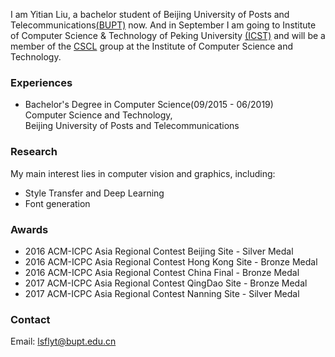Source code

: I am Yitian Liu, a bachelor student of Beijing University of Posts and Telecommunications[(BUPT)](https://www.bupt.edu.cn/) now. And in September I am going to Institute of Computer Science & Technology of Peking University [(ICST)](http://www.icst.pku.edu.cn) and will be a member of the [CSCL](https://59.108.48.27/cscl) group at the Institute of Computer Science and Technology.

### Experiences
* Bachelor's Degree in Computer Science(09/2015 - 06/2019) <br/>
Computer Science and Technology,<br/>
Beijing University of Posts and Telecommunications

### Research
My main interest lies in computer vision and graphics, including:

* Style Transfer and Deep Learning
* Font generation

### Awards
* 2016 ACM-ICPC Asia Regional Contest Beijing Site - Silver Medal
* 2016 ACM-ICPC Asia Regional Contest Hong Kong Site - Bronze Medal
* 2016 ACM-ICPC Asia Regional Contest China Final - Bronze Medal
* 2017 ACM-ICPC Asia Regional Contest QingDao Site - Bronze Medal
* 2017 ACM-ICPC Asia Regional Contest Nanning Site - Silver Medal

### Contact
Email: lsflyt@bupt.edu.cn

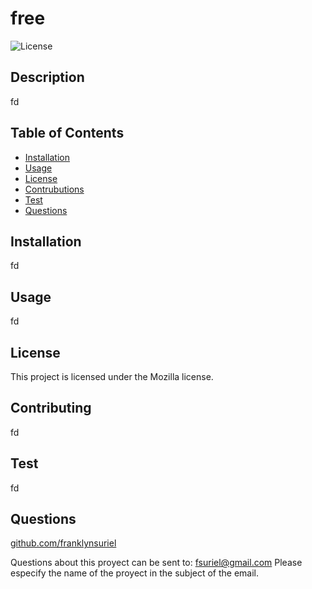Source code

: # free
 
![License](https://img.shields.io/badge/license-Mozilla-green)

  
## Description
  
fd
  

## Table of Contents

  - [Installation](#Installation)
  - [Usage](#Usage)
  - [License](#License)
  - [Contrubutions](#Contributions)
  - [Test](#Test)
  - [Questions](#Questions)



## Installation

fd



## Usage

fd



## License

This project is licensed under the Mozilla license.



## Contributing

fd



## Test

fd



## Questions

[github.com/franklynsuriel](https://github.com/franklynsuriel)

Questions about this proyect can be sent to:
fsuriel@gmail.com
Please especify the name of the proyect in the subject of the email.

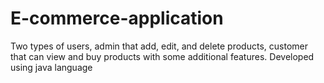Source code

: # E-commerce-application
Two types of users, admin that add, edit, and delete products, customer that can view and buy products with some additional features. Developed using java language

--------

The required result is an exact copy of the lines from the line containing "## Table of Contents" through the end of the entries, with every picture left out.

## Table of Contents

  - [Installation](#Installation)
  - [Usage](#Usage)
  - [License](#License)
  - [Contrubutions](#Contributions)
  - [Test](#Test)
  - [Questions](#Questions)



## Installation

fd



## Usage

fd



## License

This project is licensed under the Mozilla license.



## Contributing

fd



## Test

fd



## Questions

[github.com/franklynsuriel](https://github.com/franklynsuriel)

Questions about this proyect can be sent to:
fsuriel@gmail.com
Please especify the name of the proyect in the subject of the email.

Source code

: # E-commerce-application
Two types of users, admin that add, edit, and delete products, customer that can view and buy products with some additional features. Developed using java language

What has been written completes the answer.